Ipswich columnist asks if Updike would be published today

Bob Waite, whose father was Updike’s dentist back when the author lived and worked in Ipswich, has been a columnist for North Shore media for decades. Recently he wrote an opinion piece that was published by The Local News, “Lite Waite: Could John Updike, a Straight White Male, Find a Home in Today’s Literary Scene?”

It’s a fair question, but readers probably already know the answer. In fact, John Updike Society board member Sylvie Mathé was watching the new BBC miniseries Down Cemetery Road when she saw this allusion to Updike that perfectly captures the current situation (and provided these screenshots):

After Updike published his scandalous wife-swapping novel Couples in 1968, the attention the book brought elevated him to the role of spokesperson for America’s changing morality that deviated sharply from the staid 1950s. It’s no surprise then, that Updike would also become a lightning rod for criticism of male novelists during the era of “#Me Too.”

“There is no shortage of millennial white males who believe themselves shut out of a contemporary literary scene that seems curated by, and targeted at, women,” Waite wrote. “By implication, Updike would suffer a similar fate. To elaborate, Waite cites Ross Barkan (“From Misogyny to No Man’s Land”): “If men still sit at the top of publishing houses, it’s college-educated women writing, editing, and agenting most of the novels of note.” Barkan argues that straight white males have all but disappeared as authors and literary characters. Waite wrote, “He tells us that ‘between 2001 and 2011, six white men won the New York Public Library Young Lions prize for debut fiction. Since 2020, not a single white man has even been nominated (of 25 total nominations).'”

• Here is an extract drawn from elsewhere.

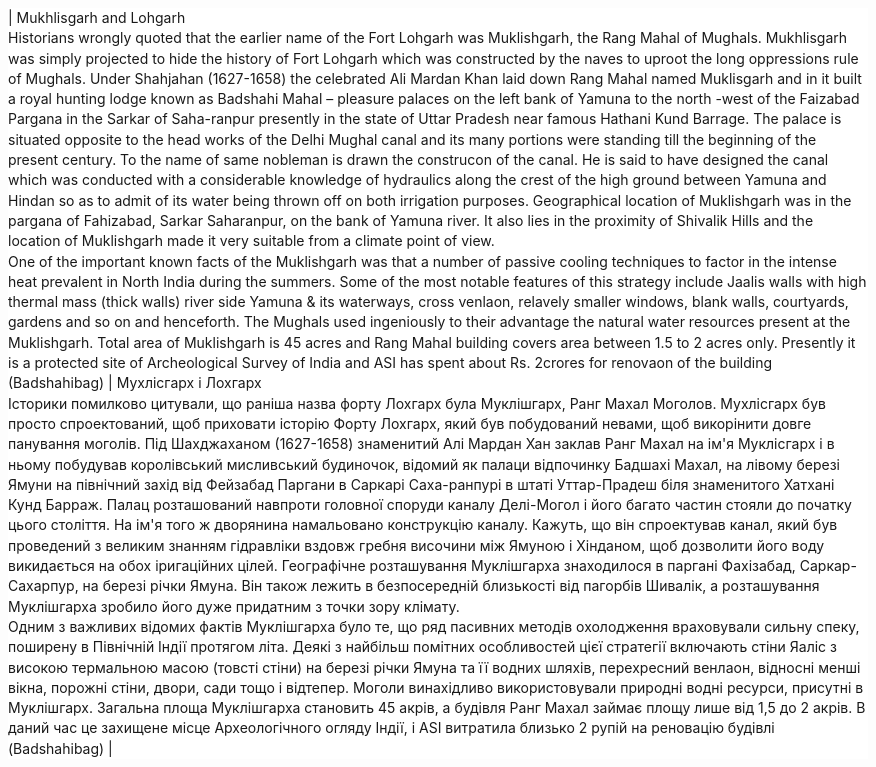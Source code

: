 | Mukhlisgarh and Lohgarh<br/>Historians wrongly quoted that the earlier name of the Fort Lohgarh was Muklishgarh, the Rang Mahal of Mughals. Mukhlisgarh was simply projected to hide the history of Fort Lohgarh which was constructed by the naves to uproot the long oppressions rule of Mughals. Under Shahjahan (1627-1658) the celebrated Ali Mardan Khan laid down Rang Mahal named Muklisgarh and in it built a royal hunting lodge known as Badshahi Mahal – pleasure palaces on the left bank of Yamuna to the north -west of the Faizabad Pargana in the Sarkar of Saha-ranpur presently in the state of Uttar Pradesh near famous Hathani Kund Barrage. The palace is situated opposite to the head works of the Delhi Mughal canal and its many portions were standing till the beginning of the present century. To the name of same nobleman is drawn the construcon of the canal. He is said to have designed the canal which was conducted with a considerable knowledge of hydraulics along the crest of the high ground between Yamuna and Hindan so as to admit of its water being thrown off on both irrigation purposes. Geographical location of Muklishgarh was in the pargana of Fahizabad, Sarkar Saharanpur, on the bank of Yamuna river. It also lies in the proximity of Shivalik Hills and the location of Muklishgarh made it very suitable from a climate point of view.<br/>One of the important known facts of the Muklishgarh was that a number of passive cooling techniques to factor in the intense heat prevalent in North India during the summers. Some of the most notable features of this strategy include Jaalis walls with high thermal mass (thick walls) river side Yamuna & its waterways, cross venlaon, relavely smaller windows, blank walls, courtyards, gardens and so on and henceforth. The Mughals used ingeniously to their advantage the natural water resources present at the Muklishgarh. Total area of Muklishgarh is 45 acres and Rang Mahal building covers area between 1.5 to 2 acres only. Presently it is a protected site of Archeological Survey of India and ASI has spent about Rs. 2crores for renovaon of the building (Badshahibag) | Мухлісгарх і Лохгарх<br/>Історики помилково цитували, що раніша назва форту Лохгарх була Муклішгарх, Ранг Махал Моголов. Мухлісгарх був просто спроектований, щоб приховати історію Форту Лохгарх, який був побудований невами, щоб викорінити довге панування моголів. Під Шахджаханом (1627-1658) знаменитий Алі Мардан Хан заклав Ранг Махал на ім'я Муклісгарх і в ньому побудував королівський мисливський будиночок, відомий як палаци відпочинку Бадшахі Махал, на лівому березі Ямуни на північний захід від Фейзабад Паргани в Саркарі Саха-ранпурі в штаті Уттар-Прадеш біля знаменитого Хатхані Кунд Барраж. Палац розташований навпроти головної споруди каналу Делі-Могол і його багато частин стояли до початку цього століття. На ім'я того ж дворянина намальовано конструкцію каналу. Кажуть, що він спроектував канал, який був проведений з великим знанням гідравліки вздовж гребня височини між Ямуною і Хінданом, щоб дозволити його воду викидається на обох іригаційних цілей. Географічне розташування Муклішгарха знаходилося в паргані Фахізабад, Саркар-Сахарпур, на березі річки Ямуна. Він також лежить в безпосередній близькості від пагорбів Шивалік, а розташування Муклішгарха зробило його дуже придатним з точки зору клімату.<br/>Одним з важливих відомих фактів Муклішгарха було те, що ряд пасивних методів охолодження враховували сильну спеку, поширену в Північній Індії протягом літа. Деякі з найбільш помітних особливостей цієї стратегії включають стіни Яаліс з високою термальною масою (товсті стіни) на березі річки Ямуна та її водних шляхів, перехресний венлаон, відносні менші вікна, порожні стіни, двори, сади тощо і відтепер. Моголи винахідливо використовували природні водні ресурси, присутні в Муклішгарх. Загальна площа Муклішгарха становить 45 акрів, а будівля Ранг Махал займає площу лише від 1,5 до 2 акрів. В даний час це захищене місце Археологічного огляду Індії, і ASI витратила близько 2 рупій на реновацію будівлі (Badshahibag) |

Waite asked New Yorker assistant fiction editor for her thoughts. “It’s complicated,” she told him. “Part of it has to do with the market. Today, many more women read books than do men. And of course there is an interest in providing readers with a greater diversity of voices.”

“She’s right,” Waite wrote. “Significantly more women today graduate from university. ‘They buy more books. They populate more book clubs. And they write. Plus, there are more individuals from diverse backgrounds—men and women of color; those from the LGBT community—getting published. . . . ‘We do have a short story in our upcoming issue written by a young male writer, Nathan Blum,’ Leyshon offered enthusiastically, as if describing a unicorn.

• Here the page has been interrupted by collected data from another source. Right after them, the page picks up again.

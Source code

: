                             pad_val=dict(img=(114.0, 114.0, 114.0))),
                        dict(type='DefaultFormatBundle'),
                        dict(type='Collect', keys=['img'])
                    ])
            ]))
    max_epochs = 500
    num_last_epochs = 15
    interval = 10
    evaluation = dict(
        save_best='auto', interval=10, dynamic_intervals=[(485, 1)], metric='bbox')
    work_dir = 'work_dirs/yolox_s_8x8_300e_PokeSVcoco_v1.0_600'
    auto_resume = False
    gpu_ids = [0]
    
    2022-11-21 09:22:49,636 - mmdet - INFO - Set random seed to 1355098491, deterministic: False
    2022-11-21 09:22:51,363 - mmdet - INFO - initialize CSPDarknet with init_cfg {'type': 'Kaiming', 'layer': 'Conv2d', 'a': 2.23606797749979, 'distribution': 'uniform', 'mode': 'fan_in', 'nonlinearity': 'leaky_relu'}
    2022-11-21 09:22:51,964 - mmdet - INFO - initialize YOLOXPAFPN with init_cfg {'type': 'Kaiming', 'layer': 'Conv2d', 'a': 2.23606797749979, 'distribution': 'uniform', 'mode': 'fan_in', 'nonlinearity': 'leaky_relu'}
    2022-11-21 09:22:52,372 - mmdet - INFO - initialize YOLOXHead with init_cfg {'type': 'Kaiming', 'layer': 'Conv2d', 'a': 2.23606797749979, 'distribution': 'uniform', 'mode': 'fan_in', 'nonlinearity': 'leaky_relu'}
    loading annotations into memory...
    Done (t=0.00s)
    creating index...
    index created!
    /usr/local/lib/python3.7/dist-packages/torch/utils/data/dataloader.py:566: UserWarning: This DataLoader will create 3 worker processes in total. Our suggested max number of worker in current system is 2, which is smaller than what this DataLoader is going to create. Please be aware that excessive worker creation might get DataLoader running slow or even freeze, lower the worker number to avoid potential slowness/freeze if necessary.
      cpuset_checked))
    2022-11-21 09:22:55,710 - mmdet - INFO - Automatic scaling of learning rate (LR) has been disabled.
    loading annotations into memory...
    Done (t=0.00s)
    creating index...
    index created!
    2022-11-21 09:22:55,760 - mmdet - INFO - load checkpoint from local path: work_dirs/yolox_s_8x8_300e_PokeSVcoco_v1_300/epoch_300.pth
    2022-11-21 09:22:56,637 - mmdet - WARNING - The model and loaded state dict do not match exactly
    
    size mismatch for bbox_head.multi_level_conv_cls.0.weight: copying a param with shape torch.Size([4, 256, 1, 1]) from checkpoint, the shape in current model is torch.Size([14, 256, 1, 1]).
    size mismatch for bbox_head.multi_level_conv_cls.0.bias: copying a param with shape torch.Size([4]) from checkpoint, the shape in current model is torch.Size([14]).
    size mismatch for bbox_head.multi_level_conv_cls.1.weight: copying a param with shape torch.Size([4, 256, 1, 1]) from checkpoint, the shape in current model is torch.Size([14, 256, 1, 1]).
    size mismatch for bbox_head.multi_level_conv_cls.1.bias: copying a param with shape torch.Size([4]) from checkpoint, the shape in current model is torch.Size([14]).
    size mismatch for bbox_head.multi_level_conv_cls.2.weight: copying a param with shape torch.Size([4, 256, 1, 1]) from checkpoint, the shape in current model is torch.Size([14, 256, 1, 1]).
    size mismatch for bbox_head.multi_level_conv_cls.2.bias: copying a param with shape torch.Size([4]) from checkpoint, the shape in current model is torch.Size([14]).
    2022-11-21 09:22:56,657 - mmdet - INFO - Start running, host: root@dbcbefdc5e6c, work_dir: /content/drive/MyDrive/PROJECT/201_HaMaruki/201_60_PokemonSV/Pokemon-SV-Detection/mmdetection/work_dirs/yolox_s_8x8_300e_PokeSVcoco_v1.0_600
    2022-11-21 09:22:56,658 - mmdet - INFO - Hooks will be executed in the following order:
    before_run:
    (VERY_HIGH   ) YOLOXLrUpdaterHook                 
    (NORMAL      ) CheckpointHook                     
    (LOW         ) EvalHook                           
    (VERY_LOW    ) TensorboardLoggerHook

Probing further, Waite asked New Yorker editor David Remnick to comment, since The New Yorker basically gave Updike his start. “I’d like to think that John Updike, whose stories and Rabbit novels deserve a place on our eternal reading lists, will find their audience,” he said. “I am not deluded. Literary fashions change. Sometimes even the best writers are eclipsed for a while, and it might be true of late with Updike.'”

“The thing about eclipses is that they pass,” Waite wrote. “I side with Remnick that Upike will always find readers—and that men, with all their flaws, will eventually creep back into literary fashion.”